The type of clay minerals used to make the clumping cat litter belong in the smectite group, particularly montmorillonite. This type of clay mineral is mainly known as bentonite and consists of calcium, sodium, magnesium, aluminum phyllosilicate.
Unlike the attapulgite needle-like 3D structure, the montmorillonite structure consists of two sheet-like tetrahedral crystals that embed an octahedral sheet-like crystal. The montmorillonite structure also renders it highly absorbent and swells while absorbing moisture. This property makes bentonite very important in sealing water hence ideal for clumping kitty litters.
Typically, Wyoming bentonite consists of sodium montmorillonite clay with a high-swelling property and is mainly used in kitty litter. The high-swelling and absorbency features allow it to absorb water up to 10x its weight and swelling up to 16x its initial size.
Silica is another mineral used to make kitty litter, used in the form of dried silica gel. Silica gel can either be used alone to make kitty litter or mixed with other products. The silica gel crystals in kitty litters consist of tiny pores and/or a network of tunnels that allow the trapping of cat urine and odor. Eventually, the moisture or urine evaporates while leaving the odor trapped behind. However, it does not clump by itself.
3. Plant-derived components of kitty litter
Due to the environmental concerns associated with clay mining and silica safety, some manufacturers have switched to natural and eco-friendly components. This is to help in addressing the health and environmental concerns. These products include corncobs, wood, wheat, citrus, grass, among others. These products are designed to replicate the clumping and absorbency of the clay litters, using binding products like starch.
Wood waste products from the lumbering industry are now being used to make kitty litters. For instance, a mixture of hardwood and cedar chips is used to make the kitty litter for absorbing the litter box odor using the cedar scent. Also, finely ground sawdust and bark are used to make kitty litter.
Typically, papers have a natural absorbency property, which makes them an ideal alternative for cat box fillers. Paper kitty litter is made from the short fibers from the newspaper recycling process at the re-pulping stage. These short fibers are considered as waste while the long fibers are reprocessed back to paper. To make the kitty litter, the short fibers undergo several processing steps, then the addition of an odor control agent, and finally packaging.
Grains are also used to make the kitty litter, especially the hard grain byproducts. The process involves milling hard grains to the required sizes for mixing and pelletizing. Small corncobs and catnip are added during the process for fragrance. One of the advantages of grain kitty litter is the natural enzymes in the byproducts that naturally control the cat box odor.
4. Odor control components
Talking of the minerals and components used to make the kitty litter, the odor control components are part of them. Typically, clay and silica have their natural odor-control properties, but there are other components added to the kitty litter to help trap the bad smell.
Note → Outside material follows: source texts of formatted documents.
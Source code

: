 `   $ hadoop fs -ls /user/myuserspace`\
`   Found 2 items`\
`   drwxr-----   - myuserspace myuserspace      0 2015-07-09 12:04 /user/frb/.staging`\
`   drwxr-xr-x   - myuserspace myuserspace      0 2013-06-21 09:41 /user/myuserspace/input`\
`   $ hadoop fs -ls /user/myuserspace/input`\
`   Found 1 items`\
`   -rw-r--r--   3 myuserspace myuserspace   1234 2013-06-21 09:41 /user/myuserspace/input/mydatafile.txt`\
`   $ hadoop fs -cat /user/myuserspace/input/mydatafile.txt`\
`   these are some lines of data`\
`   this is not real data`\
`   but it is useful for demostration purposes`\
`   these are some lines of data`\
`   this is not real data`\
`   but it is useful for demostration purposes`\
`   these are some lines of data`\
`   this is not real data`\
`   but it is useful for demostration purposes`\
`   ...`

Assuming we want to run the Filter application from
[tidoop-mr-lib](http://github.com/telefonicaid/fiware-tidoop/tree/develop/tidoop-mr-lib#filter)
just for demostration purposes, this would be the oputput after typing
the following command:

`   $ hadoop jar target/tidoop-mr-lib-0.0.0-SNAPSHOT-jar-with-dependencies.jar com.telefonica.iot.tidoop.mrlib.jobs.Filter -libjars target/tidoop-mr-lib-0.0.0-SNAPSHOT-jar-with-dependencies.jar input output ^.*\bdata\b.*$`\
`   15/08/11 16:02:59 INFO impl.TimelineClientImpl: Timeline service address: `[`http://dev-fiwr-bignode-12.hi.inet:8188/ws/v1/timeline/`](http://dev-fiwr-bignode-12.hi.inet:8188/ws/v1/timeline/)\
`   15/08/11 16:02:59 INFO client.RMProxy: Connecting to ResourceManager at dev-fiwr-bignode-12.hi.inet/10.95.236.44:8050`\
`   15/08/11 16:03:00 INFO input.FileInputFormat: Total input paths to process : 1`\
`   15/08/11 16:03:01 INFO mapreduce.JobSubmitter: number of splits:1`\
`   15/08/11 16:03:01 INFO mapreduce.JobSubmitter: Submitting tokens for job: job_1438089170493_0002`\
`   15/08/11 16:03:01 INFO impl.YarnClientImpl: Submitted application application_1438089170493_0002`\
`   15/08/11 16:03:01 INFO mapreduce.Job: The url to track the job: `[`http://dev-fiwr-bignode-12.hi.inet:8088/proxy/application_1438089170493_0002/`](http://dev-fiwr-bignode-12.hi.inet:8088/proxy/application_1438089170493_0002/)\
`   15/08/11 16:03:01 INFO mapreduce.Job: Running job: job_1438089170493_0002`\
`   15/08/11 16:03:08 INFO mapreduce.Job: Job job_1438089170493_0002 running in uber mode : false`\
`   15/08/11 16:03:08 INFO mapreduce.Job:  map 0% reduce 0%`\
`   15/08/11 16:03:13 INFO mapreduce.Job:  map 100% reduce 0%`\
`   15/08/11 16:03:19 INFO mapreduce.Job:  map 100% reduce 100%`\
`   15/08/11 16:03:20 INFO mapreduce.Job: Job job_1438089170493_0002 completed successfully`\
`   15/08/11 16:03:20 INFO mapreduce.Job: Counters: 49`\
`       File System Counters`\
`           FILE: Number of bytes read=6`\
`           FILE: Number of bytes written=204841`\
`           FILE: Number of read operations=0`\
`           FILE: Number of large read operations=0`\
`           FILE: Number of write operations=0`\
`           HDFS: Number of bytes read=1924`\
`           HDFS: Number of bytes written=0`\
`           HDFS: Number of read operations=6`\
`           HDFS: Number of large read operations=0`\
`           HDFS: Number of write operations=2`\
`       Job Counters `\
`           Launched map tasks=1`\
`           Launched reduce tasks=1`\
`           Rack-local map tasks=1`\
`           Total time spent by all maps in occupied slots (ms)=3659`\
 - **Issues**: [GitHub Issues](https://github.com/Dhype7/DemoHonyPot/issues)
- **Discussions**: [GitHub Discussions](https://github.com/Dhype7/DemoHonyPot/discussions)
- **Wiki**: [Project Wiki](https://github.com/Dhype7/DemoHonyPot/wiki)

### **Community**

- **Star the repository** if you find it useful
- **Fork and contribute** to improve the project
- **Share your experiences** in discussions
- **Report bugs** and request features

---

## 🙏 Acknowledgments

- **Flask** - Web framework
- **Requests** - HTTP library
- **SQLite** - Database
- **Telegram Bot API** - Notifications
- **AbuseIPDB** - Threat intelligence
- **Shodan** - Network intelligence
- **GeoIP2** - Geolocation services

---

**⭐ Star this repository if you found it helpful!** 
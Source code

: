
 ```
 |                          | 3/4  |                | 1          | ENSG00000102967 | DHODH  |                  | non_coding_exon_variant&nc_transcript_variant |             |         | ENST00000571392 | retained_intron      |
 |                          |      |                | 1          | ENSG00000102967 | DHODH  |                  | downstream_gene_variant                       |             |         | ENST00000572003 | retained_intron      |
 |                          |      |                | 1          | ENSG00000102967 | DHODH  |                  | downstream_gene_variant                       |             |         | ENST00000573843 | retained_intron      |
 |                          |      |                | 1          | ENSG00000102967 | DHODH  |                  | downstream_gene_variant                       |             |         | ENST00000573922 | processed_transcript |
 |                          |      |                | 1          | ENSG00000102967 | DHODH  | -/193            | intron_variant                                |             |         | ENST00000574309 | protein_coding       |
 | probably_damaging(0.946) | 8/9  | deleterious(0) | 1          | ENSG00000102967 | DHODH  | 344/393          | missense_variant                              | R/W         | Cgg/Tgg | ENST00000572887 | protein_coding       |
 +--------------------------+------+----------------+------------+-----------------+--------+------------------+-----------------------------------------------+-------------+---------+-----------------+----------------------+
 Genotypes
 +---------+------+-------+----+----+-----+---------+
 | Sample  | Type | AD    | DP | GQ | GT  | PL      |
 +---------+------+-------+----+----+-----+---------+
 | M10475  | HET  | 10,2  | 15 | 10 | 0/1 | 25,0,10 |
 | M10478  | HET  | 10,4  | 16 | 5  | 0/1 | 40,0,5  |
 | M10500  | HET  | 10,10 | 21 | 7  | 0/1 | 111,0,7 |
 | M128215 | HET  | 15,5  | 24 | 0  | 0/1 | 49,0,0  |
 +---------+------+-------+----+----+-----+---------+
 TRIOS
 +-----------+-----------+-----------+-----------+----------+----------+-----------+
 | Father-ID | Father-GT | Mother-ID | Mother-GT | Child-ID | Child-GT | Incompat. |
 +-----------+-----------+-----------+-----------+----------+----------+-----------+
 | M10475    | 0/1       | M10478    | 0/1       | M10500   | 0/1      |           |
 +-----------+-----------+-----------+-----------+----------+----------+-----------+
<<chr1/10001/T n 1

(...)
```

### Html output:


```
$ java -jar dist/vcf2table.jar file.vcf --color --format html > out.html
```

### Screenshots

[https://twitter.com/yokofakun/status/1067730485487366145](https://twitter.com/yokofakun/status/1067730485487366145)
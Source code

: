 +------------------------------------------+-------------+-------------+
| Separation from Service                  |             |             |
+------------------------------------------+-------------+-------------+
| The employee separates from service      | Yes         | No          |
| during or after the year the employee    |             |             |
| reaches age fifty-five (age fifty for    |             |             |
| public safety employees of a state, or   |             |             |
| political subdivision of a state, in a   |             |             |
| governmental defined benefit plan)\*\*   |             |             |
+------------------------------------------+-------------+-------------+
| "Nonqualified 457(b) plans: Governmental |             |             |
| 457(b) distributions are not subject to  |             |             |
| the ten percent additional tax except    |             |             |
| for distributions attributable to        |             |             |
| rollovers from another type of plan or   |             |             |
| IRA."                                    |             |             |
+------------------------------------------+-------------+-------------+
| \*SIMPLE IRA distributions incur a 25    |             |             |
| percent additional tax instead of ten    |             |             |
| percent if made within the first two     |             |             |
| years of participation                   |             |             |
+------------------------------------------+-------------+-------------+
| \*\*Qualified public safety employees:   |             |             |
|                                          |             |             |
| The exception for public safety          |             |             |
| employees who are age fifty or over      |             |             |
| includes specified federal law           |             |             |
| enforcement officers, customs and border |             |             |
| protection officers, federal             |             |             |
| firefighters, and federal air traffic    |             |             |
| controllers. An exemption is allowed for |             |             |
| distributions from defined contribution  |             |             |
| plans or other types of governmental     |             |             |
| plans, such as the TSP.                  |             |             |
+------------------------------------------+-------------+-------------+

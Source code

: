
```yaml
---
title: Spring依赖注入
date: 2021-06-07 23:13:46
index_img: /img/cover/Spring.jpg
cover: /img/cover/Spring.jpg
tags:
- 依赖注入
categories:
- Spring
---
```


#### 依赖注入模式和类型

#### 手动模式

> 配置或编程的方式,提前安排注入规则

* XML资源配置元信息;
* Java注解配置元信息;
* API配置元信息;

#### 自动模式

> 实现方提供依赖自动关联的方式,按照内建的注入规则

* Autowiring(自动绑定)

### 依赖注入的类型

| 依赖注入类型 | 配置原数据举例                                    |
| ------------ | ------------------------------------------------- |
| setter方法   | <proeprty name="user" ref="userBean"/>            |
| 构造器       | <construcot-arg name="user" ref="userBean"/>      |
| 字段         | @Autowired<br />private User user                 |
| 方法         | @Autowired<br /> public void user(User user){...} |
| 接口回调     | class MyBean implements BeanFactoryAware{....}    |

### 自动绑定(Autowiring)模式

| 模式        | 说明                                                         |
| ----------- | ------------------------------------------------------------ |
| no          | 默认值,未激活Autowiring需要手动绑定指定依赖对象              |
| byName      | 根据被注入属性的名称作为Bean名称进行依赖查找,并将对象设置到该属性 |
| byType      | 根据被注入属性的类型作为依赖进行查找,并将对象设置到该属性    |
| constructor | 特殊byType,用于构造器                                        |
They include;
– Baking soda and carbon.
Both baking soda and carbon are widely used in most of the commercial kitty litter to control the bad smell from the kitty litter box. These products work by trapping the odor from the cat droppings just before they develop out of the box.
– Natural components.
Despite baking soda and carbon, there are natural ingredients that are added to the kitty litter to absorb the bad smell from the kitty litter box. These natural ingredients, including pine and cedar chippings, help in masking odors.
Kitty litters are made from various minerals and ingredients, especially clay. The above article has explained various minerals and components used in the manufacture of kitty litters.